8086 paging address architecture, is 3 tuple

	directory + table + offset
	10	    10      12  (4k)  = 32 bits

	there are 2 address translation steps:

	1. via directory table, which is table of tables
	2. via table which is a set of pages
	3. offset is within page itself

why? because this is process context, and if we setup a process
	a priori to have a PTE (page table entry) it would be very
	costly in memory overhead

e.g.,
	say 12 bit offset (page), and then we need 2**20 of them
	to cover all 2**32 address space.

	with 10 entries apiece, each directory/table can have
		1k entries.  

hardware protection in paging

	read/write or readonly

3-level paging

	linux adopted this because it wants to work with 64-bit
		architectures.

	problem here is LOTS of memory, 3-level hierarchy insufficient.

	e.g., choose 16k page, therefore 14 bits per page.

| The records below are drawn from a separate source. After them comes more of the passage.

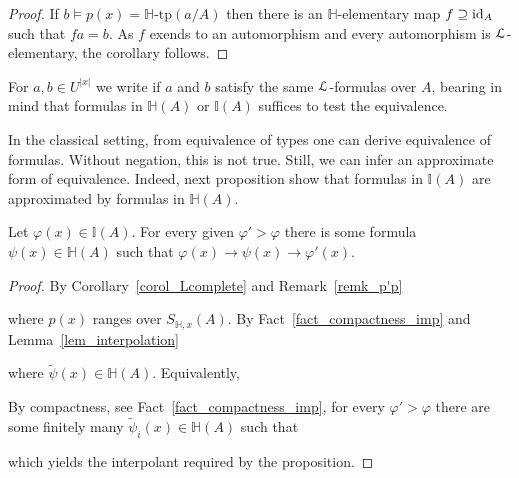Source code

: \documentclass[11pt,oneside]{amsart}
\renewcommand*{\emph}[1]{%
   \smash{\tikz[baseline]\node[rectangle, fill=teal!25, rounded corners, inner xsep=0.5ex, inner ysep=0.2ex, anchor=base, minimum height = 2.7ex]{#1};}}
\begin{document}
\begin{proof}
  If $b\models p(x)=\mathds{H}\mbox{-tp}(a/A)$ then there is an $\mathds{H}$-elementary map $f\supseteq{\rm id}_A$ such that $fa=b$.
  As $f$ exends to an automorphism and every automorphism is ${\EuScript L}$-elementary, the corollary follows.
\end{proof}

For $a,b\in U^{|x|}$ we write \emph{$a\equiv_Ab$\/} if $a$ and $b$ satisfy the same ${\EuScript L}$-formulas over $A$, bearing in mind that formulas in $\mathds{H}(A)$ or $\mathds{I}(A)$ suffices to test the equivalence.

In the classical setting, from equivalence of types one can derive equivalence of formulas.
Without negation, this is not true.
Still, we can infer an approximate form of equivalence.
Indeed, next proposition show that formulas in $\mathds{I}(A)$ are approximated by formulas in $\mathds{H}(A)$.

\begin{proposition}\label{prop_LHapprox1}
  Let $\varphi(x)\in\mathds{I}(A)$.
  For every given $\varphi'>\varphi$ there is some formula $\psi(x)\in\mathds{H}(A)$ such that $\varphi(x)\rightarrow\psi(x)\rightarrow\varphi'(x)$.
\end{proposition}

\begin{proof}
  By Corollary~\ref{corol_Lcomplete} and Remark~\ref{remk_p'p}


  where $p(x)$ ranges over $S_{\mathds{H},x}(A)$.
  By Fact~\ref{fact_compactness_imp} and Lemma~\ref{lem_interpolation}


  where $\tilde{\psi}(x)\in\mathds{H}(A)$.
  Equivalently,


  By compactness, see Fact~\ref{fact_compactness_imp}, for every $\varphi'>\varphi$ there are some finitely many $\tilde{\psi}_i(x)\in\mathds{H}(A)$ such that


  which yields the interpolant required by the proposition.
\end{proof}
\end{document}
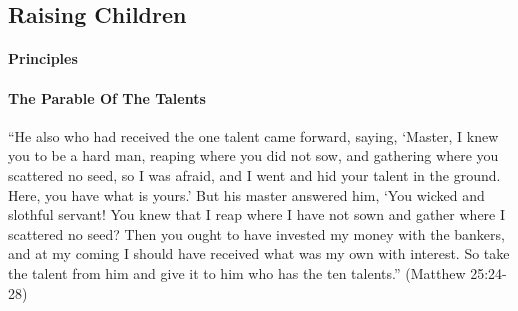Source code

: \documentclass[a4paper, 12pt]{article}
\begin{document}
\subsection{Raising Children}
\paragraph{Principles}
\paragraph{The Parable Of The Talents}
``He also who had received the one talent came forward, saying, ‘Master, I knew you to be a hard man, reaping where you did not sow, and gathering where you scattered no seed, so I was afraid, and I went and hid your talent in the ground. Here, you have what is yours.’ But his master answered him, ‘You wicked and slothful servant! You knew that I reap where I have not sown and gather where I scattered no seed? Then you ought to have invested my money with the bankers, and at my coming I should have received what was my own with interest. So take the talent from him and give it to him who has the ten talents.'' (Matthew 25:24-28)
\end{document}
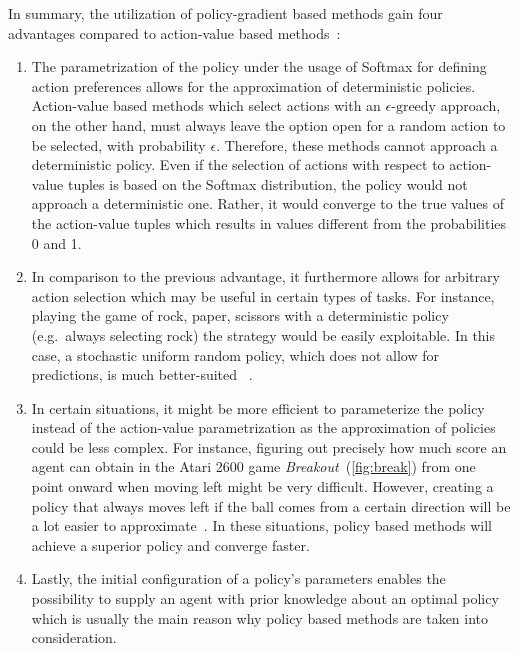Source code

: \documentclass[draft,final]{vutinfth} %
\newcommand{\pautoref}[1]{(\autoref{#1})}
\newcommand{\p}[1]{see p. #1}
\begin{document}
    In summary, the utilization of policy-gradient based methods gain four advantages compared to action-value based methods~\citep[\p{322f}]{sutton_reinforcement_2018}:

    \begin{enumerate}
        \item The parametrization of the policy under the usage of Softmax for defining action preferences allows for the approximation of deterministic policies.
        Action-value based methods which select actions with an $\epsilon\text{-greedy}$ approach, on the other hand, must always leave the option open for a random action to be selected, with probability $\epsilon$.
        Therefore, these methods cannot approach a deterministic policy.
        Even if the selection of actions with respect to action-value tuples is based on the Softmax distribution, the policy would not approach a deterministic one.
        Rather, it would converge to the true values of the action-value tuples which results in values different from the probabilities 0 and 1.
        \item In comparison to the previous advantage, it furthermore allows for arbitrary action selection which may be useful in certain types of tasks.
        For instance, playing the game of rock, paper, scissors with a deterministic policy (e.g.\ always selecting rock) the strategy would be easily exploitable.
        In this case, a stochastic uniform random policy, which does not allow for predictions, is much better-suited ~.
        \item In certain situations, it might be more efficient to parameterize the policy instead of the action-value parametrization as the approximation of policies could be less complex.
        For instance, figuring out precisely how much score an agent can obtain in the Atari 2600 game \textit{Breakout}~\pautoref{fig:break} from one point onward when moving left might be very difficult.
        However, creating a policy that always moves left if the ball comes from a certain direction will be a lot easier to approximate~.
        In these situations, policy based methods will achieve a superior policy and converge faster\citep[\p{323}]{sutton_reinforcement_2018}.
        \item Lastly, the initial configuration of a policy's parameters enables the possibility to supply an agent with prior knowledge about an optimal policy which is usually the main reason why policy based methods are taken into consideration.
    \end{enumerate}
\end{document}
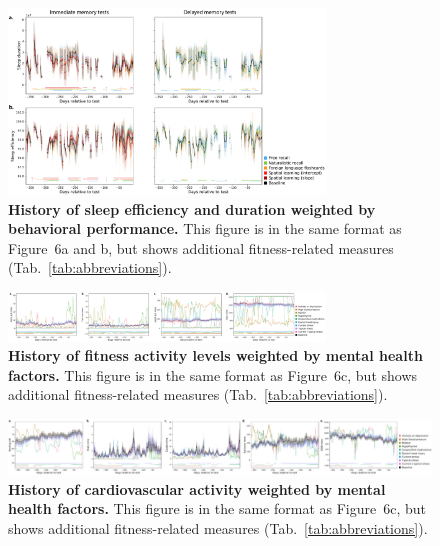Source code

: \documentclass[10pt]{article}
\newcommand{\dynamics}{6}
\begin{document}
\begin{figure}[p]
  \centering
  \includegraphics[width=0.75\textwidth]{figs/weighted_timecourse_sleep}
\caption{\textbf{History of sleep efficiency and duration weighted by
    behavioral performance.}  This figure is in the same format as
  Figure~\dynamics a and b, but shows additional fitness-related measures (Tab.~\ref{tab:abbreviations}).}
\label{fig:sleep_timecourse}
\end{figure}

\begin{figure}
  \centering
  \includegraphics[width=0.75\textwidth]{figs/weighted_timecourse_activity_MH}
\caption{\textbf{History of fitness activity levels weighted by
    mental health factors.}  This figure is in the same format as
  Figure~\dynamics c, but shows additional fitness-related measures (Tab.~\ref{tab:abbreviations}).}
\label{fig:activity_timecourse_MH}
\end{figure}

\begin{figure}
  \centering
  \includegraphics[width=\textwidth]{figs/weighted_timecourse_HR_MH}
\caption{\textbf{History of cardiovascular activity weighted by
    mental health factors.} This figure is in the same format as
  Figure~\dynamics c, but shows additional fitness-related measures (Tab.~\ref{tab:abbreviations}).}
\label{fig:HR_timecourse_MH}
  \end{figure}
\end{document}
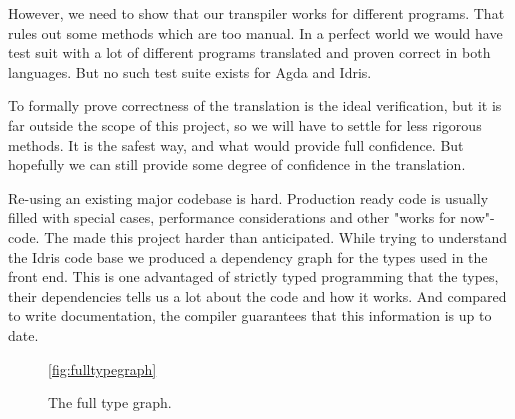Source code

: 

However, we need to show that our transpiler works for different programs.
That rules out some methods which are too manual.  In a perfect world we would
have test suit with a lot of different programs translated and proven correct in
both languages. But no such test suite exists for Agda and Idris.


To formally prove correctness of the translation is the ideal verification, but
it is far outside the scope of this project, so we will have to settle for less
rigorous methods. It is the safest way, and what would provide full confidence.
But hopefully we can still provide some degree of confidence in the
translation.





Re-using an existing major codebase is hard. Production ready code is usually
filled with special cases, performance considerations and other "works for
now"-code. The made this project harder than anticipated. While trying to
understand the Idris code base we produced a dependency graph for the types
used in the front end. This is one advantaged of strictly typed programming
that the types, their dependencies tells us a lot about the code and how it
works. And compared to write documentation, the compiler guarantees that this
information is up to date.


\begin{figure}\ref{fig:fulltypegraph}
  \centering
  
  \caption{The full type graph.}
\end{figure}

\clearpage


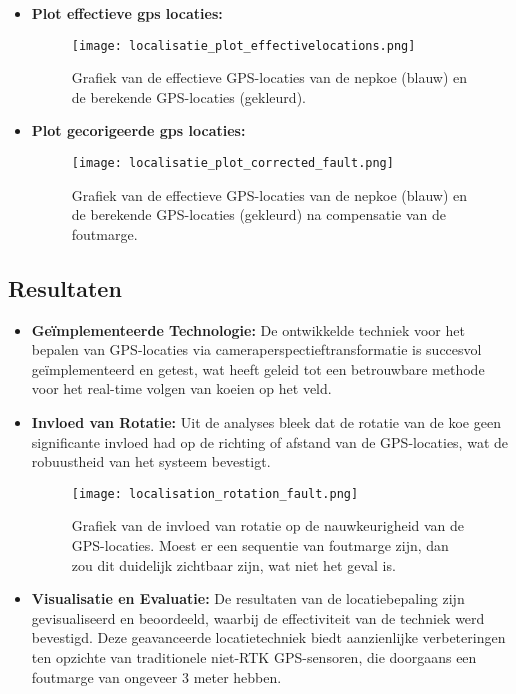 \begin{itemize}
\begin{itemize}
    \newpage
    \item \textbf{Plot effectieve gps locaties:} 
    \newline 
    \begin{figure}[H]
      \centering
      \texttt{[image: localisatie\_plot\_effectivelocations.png]}
      \caption{Grafiek van de effectieve GPS-locaties van de nepkoe (blauw) en de berekende GPS-locaties (gekleurd).}
      \label{fig:localisatie_plot_effectivelocations}  
    \end{figure}
    \newpage
    \item \textbf{Plot gecorigeerde gps locaties:} 
    \newline
    \begin{figure}[H]
      \centering
      \texttt{[image: localisatie\_plot\_corrected\_fault.png]}
      \caption{Grafiek van de effectieve GPS-locaties van de nepkoe (blauw) en de berekende GPS-locaties (gekleurd) na compensatie van de foutmarge.}
      \label{fig:localisatie_plot_corrected_fault}  
    \end{figure}
    \newline 
  \end{itemize}
\end{itemize}

\subsection{Resultaten}
\begin{itemize}
  \item \textbf{Geïmplementeerde Technologie:} De ontwikkelde techniek voor het bepalen van GPS-locaties via cameraperspectieftransformatie is succesvol geïmplementeerd en getest, wat heeft geleid tot een betrouwbare methode voor het real-time volgen van koeien op het veld.
  \item \textbf{Invloed van Rotatie:} Uit de analyses bleek dat de rotatie van de koe geen significante invloed had op de richting of afstand van de GPS-locaties, wat de robuustheid van het systeem bevestigt. 
  \newline 
  \begin{figure}[H]
    \centering
    \texttt{[image: localisation\_rotation\_fault.png]}
    \caption{Grafiek van de invloed van rotatie op de nauwkeurigheid van de GPS-locaties. Moest er een sequentie van foutmarge zijn, dan zou dit duidelijk zichtbaar zijn, wat niet het geval is.}
    \label{fig:localisatie_rotation_fault}  
  \end{figure}
  \newline
  \item \textbf{Visualisatie en Evaluatie:} De resultaten van de locatiebepaling zijn gevisualiseerd en beoordeeld, waarbij de effectiviteit van de techniek werd bevestigd. Deze geavanceerde locatietechniek biedt aanzienlijke verbeteringen ten opzichte van traditionele niet-RTK GPS-sensoren, die doorgaans een foutmarge van ongeveer 3 meter hebben.
\end{itemize}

	therefore offset is 14 bits,

	therefore rest of address is 50 bits.

	25 bits in 2 tables, means 2**25 possible, which is 32 million
		entries.  too big ...

	alpha is as follows:

		page frames: 2**13, 8k
		only use least significant 43 bits: leaves 30 bits.
		3 Levels of 10 bits apiece, 10 bits per table, 1k entries.

physical address extension paging mechanism (PAE)

386 to P1 havve 32 bit addresses but linear address limitations
	means kernel can only talk to 1 G, even though 4 G possible
 
P2 on allow 32 bit linear addresses to be translated into 36 bits
	== 64G

	new level of hierarchy introduced

	problem here is that programmable address space still only
		2**32

hardware cache

	cpu registers always faster than memory

	therefore we need to cache instructions/data chunks

	principle of locality important here

		code may have a loop ... 

	branches may be costly

	Intel introduced line, set of bytes transferred from
		DRAM to fast cache memory

	fully associative cache, means that line from DRAM
		can be put anywhere in it

	N-way associative ... line can only go in certain places
		reading is less tricky than writing
		write-through, write back to ram
		write-back, wait and update on interesting cache event,
			for example cache miss or flush

	multi-cpu, one cache per cpu

	cache snooping - if cpu mods its cache, may need to
		modify other cpu caches too

	in linux caching is enabled for all page frames,
		and write-back strategy is always used

translation lookaside buffers

	exist to speed up linear address translation

	very inefficient to always map pages from virtual to
		physical

	tlbs basically cache for this

in multi-cpu system, each cpu has its own TLB

paging in linux
----------------

linux uses 4-level hierarchy so that it can be portable to 64-bit
	architectures:

hw cr3 points to global register

global
	middle
		table
			offset

desirable to:
	1. assign different physical address space to each process,
	therefore minimize possibility of error

	2. distinguish pages (data) from page frames (addresses)
	thus we can load page N into frames X, Y, Z, as needed.

process has its own global directgory
	and own set of page tables

at process switch, linux saves cr3 in process table, loads new cr3

on pentium, only 2-level hw hierarchy, linux sets middle table to 0.
	however it is used with PAE mechanism.